Este espírito linchador renascido na mídia nacional, a fazer renascer a vassoura de Jânio Quadros, a fazer pregações moralistas como se interesses não movessem esta prática. Nos idos da ditadura militar foi perseguir e extinguir quem pensasse diferente e agora não é diferente, embora tenha uma questão maior a esconder. O que escondem?

Os juros altos, por exemplo, que consomem as reservas fiscais mais do que qualquer outro programa social. Mas a mídia, diga-se de passagem, é “científica” em seus argumentos, ela não virá como um clérigo pecador a apontar os pecados alheios. Ela vem invertendo equações, desequilibrando a verdade e mudando de lugar causas e efeitos.

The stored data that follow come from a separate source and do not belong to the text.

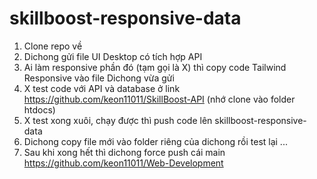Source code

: # skillboost-responsive-data
1. Clone repo về
2. Dichong gửi file UI Desktop có tích hợp API
3. Ai làm responsive phần đó (tạm gọi là X) thì copy code Tailwind Responsive vào file Dichong vừa gửi 
4. X test code với API và database ở link https://github.com/keon11011/SkillBoost-API (nhớ clone vào folder htdocs)
5. X test xong xuôi, chạy được thì push code lên skillboost-responsive-data
6. Dichong copy file mới vào folder riêng của dichong rồi test lại
...
7. Sau khi xong hết thì dichong force push cái main https://github.com/keon11011/Web-Development
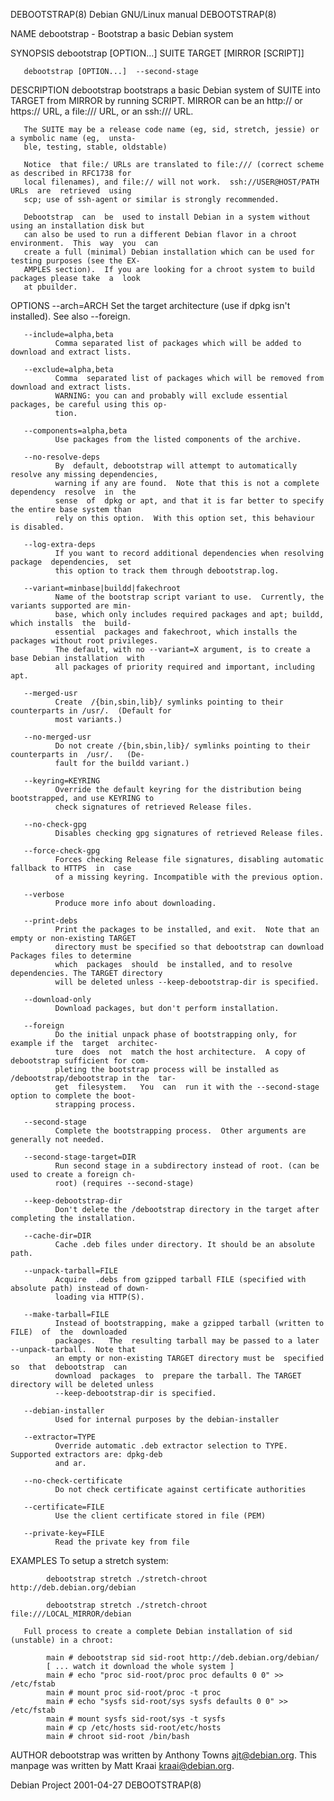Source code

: DEBOOTSTRAP(8)                          Debian GNU/Linux manual                         DEBOOTSTRAP(8)

NAME
       debootstrap - Bootstrap a basic Debian system

SYNOPSIS
       debootstrap [OPTION...]  SUITE TARGET [MIRROR [SCRIPT]]

       debootstrap [OPTION...]  --second-stage

DESCRIPTION
       debootstrap  bootstraps  a  basic  Debian  system  of  SUITE into TARGET from MIRROR by running
       SCRIPT.  MIRROR can be an http:// or https:// URL, a file:/// URL, or an ssh:/// URL.

       The SUITE may be a release code name (eg, sid, stretch, jessie) or a symbolic name (eg,  unsta‐
       ble, testing, stable, oldstable)

       Notice  that file:/ URLs are translated to file:/// (correct scheme as described in RFC1738 for
       local filenames), and file:// will not work.  ssh://USER@HOST/PATH  URLs  are  retrieved  using
       scp; use of ssh-agent or similar is strongly recommended.

       Debootstrap  can  be  used to install Debian in a system without using an installation disk but
       can also be used to run a different Debian flavor in a chroot environment.  This  way  you  can
       create a full (minimal) Debian installation which can be used for testing purposes (see the EX‐
       AMPLES section).  If you are looking for a chroot system to build packages please take  a  look
       at pbuilder.

OPTIONS
       --arch=ARCH
              Set the target architecture (use if dpkg isn't installed).  See also --foreign.

       --include=alpha,beta
              Comma separated list of packages which will be added to download and extract lists.

       --exclude=alpha,beta
              Comma  separated list of packages which will be removed from download and extract lists.
              WARNING: you can and probably will exclude essential packages, be careful using this op‐
              tion.

       --components=alpha,beta
              Use packages from the listed components of the archive.

       --no-resolve-deps
              By  default, debootstrap will attempt to automatically resolve any missing dependencies,
              warning if any are found.  Note that this is not a complete dependency  resolve  in  the
              sense  of  dpkg or apt, and that it is far better to specify the entire base system than
              rely on this option.  With this option set, this behaviour is disabled.

       --log-extra-deps
              If you want to record additional dependencies when resolving package  dependencies,  set
              this option to track them through debootstrap.log.

       --variant=minbase|buildd|fakechroot
              Name of the bootstrap script variant to use.  Currently, the variants supported are min‐
              base, which only includes required packages and apt; buildd, which installs  the  build-
              essential  packages and fakechroot, which installs the packages without root privileges.
              The default, with no --variant=X argument, is to create a base Debian installation  with
              all packages of priority required and important, including apt.

       --merged-usr
              Create  /{bin,sbin,lib}/ symlinks pointing to their counterparts in /usr/.  (Default for
              most variants.)

       --no-merged-usr
              Do not create /{bin,sbin,lib}/ symlinks pointing to their counterparts in  /usr/.   (De‐
              fault for the buildd variant.)

       --keyring=KEYRING
              Override the default keyring for the distribution being bootstrapped, and use KEYRING to
              check signatures of retrieved Release files.

       --no-check-gpg
              Disables checking gpg signatures of retrieved Release files.

       --force-check-gpg
              Forces checking Release file signatures, disabling automatic fallback to HTTPS  in  case
              of a missing keyring. Incompatible with the previous option.

       --verbose
              Produce more info about downloading.

       --print-debs
              Print the packages to be installed, and exit.  Note that an empty or non-existing TARGET
              directory must be specified so that debootstrap can download Packages files to determine
              which  packages  should  be installed, and to resolve dependencies. The TARGET directory
              will be deleted unless --keep-debootstrap-dir is specified.

       --download-only
              Download packages, but don't perform installation.

       --foreign
              Do the initial unpack phase of bootstrapping only, for example if the  target  architec‐
              ture  does  not  match the host architecture.  A copy of debootstrap sufficient for com‐
              pleting the bootstrap process will be installed as /debootstrap/debootstrap in the  tar‐
              get  filesystem.   You  can  run it with the --second-stage option to complete the boot‐
              strapping process.

       --second-stage
              Complete the bootstrapping process.  Other arguments are generally not needed.

       --second-stage-target=DIR
              Run second stage in a subdirectory instead of root. (can be used to create a foreign ch‐
              root) (requires --second-stage)

       --keep-debootstrap-dir
              Don't delete the /debootstrap directory in the target after completing the installation.

       --cache-dir=DIR
              Cache .deb files under directory. It should be an absolute path.

       --unpack-tarball=FILE
              Acquire  .debs from gzipped tarball FILE (specified with absolute path) instead of down‐
              loading via HTTP(S).

       --make-tarball=FILE
              Instead of bootstrapping, make a gzipped tarball (written to  FILE)  of  the  downloaded
              packages.   The  resulting tarball may be passed to a later --unpack-tarball.  Note that
              an empty or non-existing TARGET directory must be  specified  so  that  debootstrap  can
              download  packages  to  prepare the tarball. The TARGET directory will be deleted unless
              --keep-debootstrap-dir is specified.

       --debian-installer
              Used for internal purposes by the debian-installer

       --extractor=TYPE
              Override automatic .deb extractor selection to TYPE.  Supported extractors are: dpkg-deb
              and ar.

       --no-check-certificate
              Do not check certificate against certificate authorities

       --certificate=FILE
              Use the client certificate stored in file (PEM)

       --private-key=FILE
              Read the private key from file

EXAMPLES
       To setup a stretch system:

            debootstrap stretch ./stretch-chroot http://deb.debian.org/debian

            debootstrap stretch ./stretch-chroot file:///LOCAL_MIRROR/debian

       Full process to create a complete Debian installation of sid (unstable) in a chroot:

            main # debootstrap sid sid-root http://deb.debian.org/debian/
            [ ... watch it download the whole system ]
            main # echo "proc sid-root/proc proc defaults 0 0" >> /etc/fstab
            main # mount proc sid-root/proc -t proc
            main # echo "sysfs sid-root/sys sysfs defaults 0 0" >> /etc/fstab
            main # mount sysfs sid-root/sys -t sysfs
            main # cp /etc/hosts sid-root/etc/hosts
            main # chroot sid-root /bin/bash

AUTHOR
       debootstrap  was  written  by Anthony Towns <ajt@debian.org>.  This manpage was written by Matt
       Kraai <kraai@debian.org>.

Debian Project                                2001-04-27                                DEBOOTSTRAP(8)
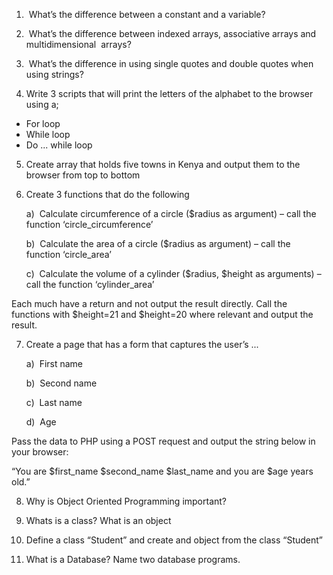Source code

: 1)  What’s the difference between a constant and a variable? 

2)  What’s the difference between indexed arrays, associative arrays and multidimensional  arrays? 

3)  What’s the difference in using single quotes and double quotes when using strings? 

4) Write 3 scripts that will print the letters of the alphabet to the browser using a;
- For loop 
- While loop 
- Do ... while loop 

5) Create array that holds five towns in Kenya and output them to the browser from top to bottom

6) Create 3 functions that do the following
	
	a)  Calculate circumference of a circle ($radius as argument) – call the function ‘circle_circumference’ 
	
	b)  Calculate the area of a circle ($radius as argument) – call the function ‘circle_area’
	
	c)  Calculate the volume of a cylinder ($radius, $height as arguments) – call the function ‘cylinder_area’
	
Each much have a return and not output the result directly. Call the functions with $height=21 and $height=20 where relevant and output the result.


7) Create a page that has a form that captures the user’s ...
	
	a)  First name 
	
	b)  Second name 
	
	c)  Last name 
	
	d)  Age 

Pass the data to PHP using a POST request and output the string below in your browser:

“You are $first_name $second_name $last_name and you are $age years old.”

8) Why is Object Oriented Programming important?

9) Whats is a class? What is an object

10) Define a class “Student” and create and object from the class “Student”

11) What is a Database? Name two database programs.

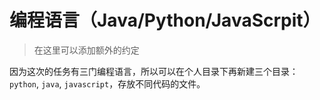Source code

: # 编程语言（Java/Python/JavaScrpit）
> 在这里可以添加额外的约定  

因为这次的任务有三门编程语言，所以可以在个人目录下再新建三个目录：`python`, `java`, `javascript`，存放不同代码的文件。  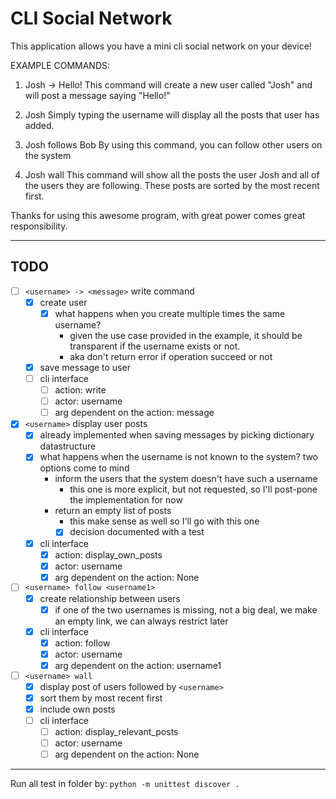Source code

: # CLI Social Network

This application allows you have a mini cli social network on your device!

EXAMPLE COMMANDS:

1. Josh -> Hello!
    This command will create a new user called "Josh" and will post a message saying "Hello!"

2. Josh
    Simply typing the username will display all the posts that user has added.

3. Josh follows Bob
    By using this command, you can follow other users on the system

4. Josh wall
    This command will show all the posts the user Josh and all of the users they are following.
    These posts are sorted by the most recent first.

Thanks for using this awesome program, with great power comes great responsibility.

---

## TODO

- [ ] `<username> -> <message>` write command
  - [x] create user
    - [x] what happens when you create multiple times the same username?
      - given the use case provided in the example, it should be transparent if the username exists or not.
      - aka don't return error if operation succeed or not
  - [x] save message to user
  - [ ] cli interface
    - [ ] action: write
    - [ ] actor: username
    - [ ] arg dependent on the action: message
- [x] `<username>` display user posts
  - [x] already implemented when saving messages by picking dictionary datastructure
  - [x] what happens when the username is not known to the system? two options come to mind
    - inform the users that the system doesn't have such a username
      - this one is more explicit, but not requested, so I'll post-pone the implementation for now
    - return an empty list of posts
      - this make sense as well so I'll go with this one
      - [x] decision documented with a test
  - [x] cli interface
    - [x] action: display_own_posts
    - [x] actor: username
    - [x] arg dependent on the action: None
- [ ] `<username> follow <username1>`
  - [x] create relationship between users
    - [x] if one of the two usernames is missing, not a big deal, we make an empty link, we can always restrict later
  - [x] cli interface
    - [x] action: follow
    - [x] actor: username
    - [x] arg dependent on the action: username1
- [ ] `<username> wall`
  - [x] display post of users followed by `<username>`
  - [x] sort them by most recent first
  - [x] include own posts
  - [ ] cli interface
    - [ ] action: display_relevant_posts
    - [ ] actor: username
    - [ ] arg dependent on the action: None

---

Run all test in folder by:
`python -m unittest discover .`
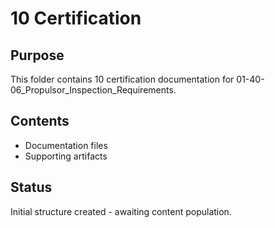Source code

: # 10 Certification

## Purpose
This folder contains 10 certification documentation for 01-40-06_Propulsor_Inspection_Requirements.

## Contents
- Documentation files
- Supporting artifacts

## Status
Initial structure created - awaiting content population.
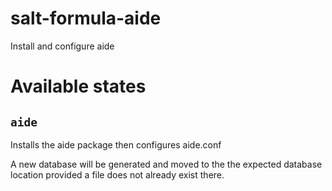 # salt-formula-aide
Install and configure aide

Available states
================

``aide``
------------

Installs the aide package then configures aide.conf

A new database will be generated and moved to the the expected database location provided a file does not already exist there.
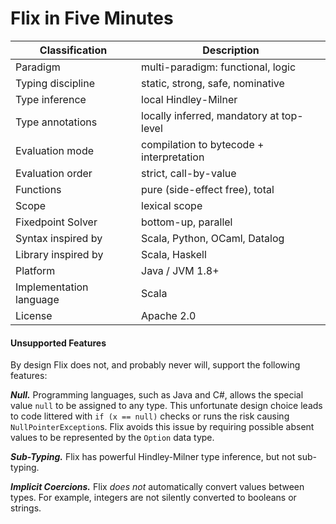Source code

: # Flix in Five Minutes

| Classification                       | Description                                   |
|--------------------------------------|-----------------------------------------------|
| Paradigm                             | multi-paradigm: functional, logic             |
| Typing discipline                    | static, strong, safe, nominative              |
| Type inference                       | local Hindley-Milner                          |
| Type annotations                     | locally inferred, mandatory at top-level      |
| Evaluation mode                      | compilation to bytecode + interpretation      |
| Evaluation order                     | strict, call-by-value                         |
| Functions                            | pure (side-effect free), total                |
| Scope                                | lexical scope                                 |
| Fixedpoint Solver                    | bottom-up, parallel                           |
| Syntax inspired by                   | Scala, Python, OCaml, Datalog                 |
| Library inspired by                  | Scala, Haskell                                |
| Platform                             | Java / JVM 1.8+                               |
| Implementation language              | Scala                                         |
| License                              | Apache 2.0                                    |

#### Unsupported Features

By design Flix does not, and probably never will, support the following features:

***Null.***
Programming languages, such as Java and C#, allows the special value `null` to be assigned to any type. 
This unfortunate design choice leads to code littered with `if (x == null)` checks or runs the risk causing
`NullPointerException`s. Flix avoids this issue by requiring possible absent values to be represented by
the `Option` data type.

***Sub-Typing.***
Flix has powerful Hindley-Milner type inference, but not sub-typing.

***Implicit Coercions.***
Flix *does not* automatically convert values between types. For example, integers are not silently converted to booleans 
or strings.
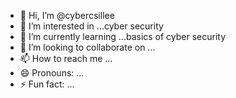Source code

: - 👋 Hi, I’m @cybercsillee
- 👀 I’m interested in ...cyber security
- 🌱 I’m currently learning ...basics of cyber security
- 💞️ I’m looking to collaborate on ...
- 📫 How to reach me ...
- 😄 Pronouns: ...
- ⚡ Fun fact: ...

<!---
cybercsillee/cybercsillee is a ✨ special ✨ repository because its `README.md` (this file) appears on your GitHub profile.
You can click the Preview link to take a look at your changes.
--->
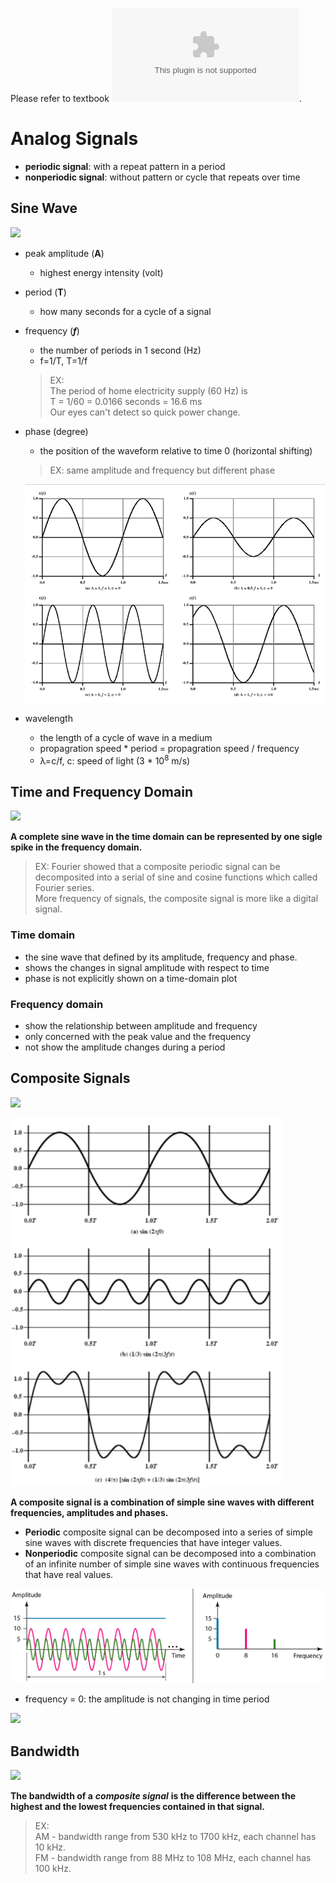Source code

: Please refer to textbook ![chapter 3](https://github.com/cnchenpu/data-comm/blob/master/ppt/Ch3-Forouzan.ppt).

# Analog Signals
- __periodic signal__: with a repeat pattern in a period
- __nonperiodic signal__: without pattern or cycle that repeats over time

## Sine Wave
![](fig/sine-wave.png)

- peak amplitude (__A__) 
    - highest energy intensity (volt)
- period (__T__) 
    - how many seconds for a cycle of a signal
- frequency (___f___)
    - the number of periods in 1 second (Hz)
    - f=1/T, T=1/f
    > EX: <br>
    > The period of home electricity supply (60 Hz) is <br>
    > T = 1/60 = 0.0166 seconds = 16.6 ms <br>
    > Our eyes can't detect so quick power change.
- phase (degree)
    - the position of the waveform relative to time 0 (horizontal shifting)
    > EX: same amplitude and frequency but different phase
    
    ![](fig/sine-wave-2.png)
    
- wavelength 
    - the length of a cycle of wave in a medium
    - propagration speed * period = propagration speed / frequency
    - &lambda;=c/f, c: speed of light (3 * 10<sup>8</sup> m/s)

## Time and Frequency Domain
![](fig/time-freq-domain.png)

__A complete sine wave in the time domain can be represented by one sigle spike in the frequency domain.__

> EX: Fourier showed that a composite periodic signal can be decomposited into a serial of sine and cosine functions which called Fourier series. <br>
> More frequency of signals, the composite signal is more like a digital signal.

### Time domain 
- the sine wave that defined by its amplitude, frequency and phase.
- shows the changes in signal amplitude with respect to time
- phase is not explicitly shown on a time-domain plot

### Frequency domain
- show the relationship between amplitude and frequency
- only concerned with the peak value and the frequency
- not show the amplitude changes during a period

## Composite Signals
![](fig/composite-signal.png)

![](fig/sine-wave-3.png)

__A composite signal is a combination of simple sine waves with different frequencies, amplitudes and phases.__
- __Periodic__ composite signal can be decomposed into a series of simple sine waves with discrete frequencies that have integer values.
- __Nonperiodic__ composite signal can be decomposed into a combination of an infinite number of simple sine waves with continuous frequencies that have real values.

![](fig/time-freq-domain-2.png)

- frequency = 0: the amplitude is not changing in time period

![](fig/time-freq-domain-3.png)

## Bandwidth
![](fig/bandwidth.png)

__The bandwidth of a__ ___composite signal___ __is the difference between the highest and the lowest frequencies contained in that signal.__

> EX: <br>
> AM - bandwidth range from 530 kHz to 1700 kHz, each channel has 10 kHz. <br>
> FM - bandwidth range from 88 MHz to 108 MHz, each channel has 100 kHz.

A quem beneficia os juros altos? Às famílias ricas do Brasil que recebem do Estado pelo dinheiro que acumularam na economia brasileira que inegavelmente e monetariamente é uma contribuição coletiva de trabalhadores e técnicos especializados. O trabalhador e o técnico, nunca receberão destes juros, eles são o que pagam, além do que já perderam para estas famílias ricas na origem da acumulação do capitalista. Então por que a grande mídia fica cheia de “argumentos” econômicos quando os juros caem?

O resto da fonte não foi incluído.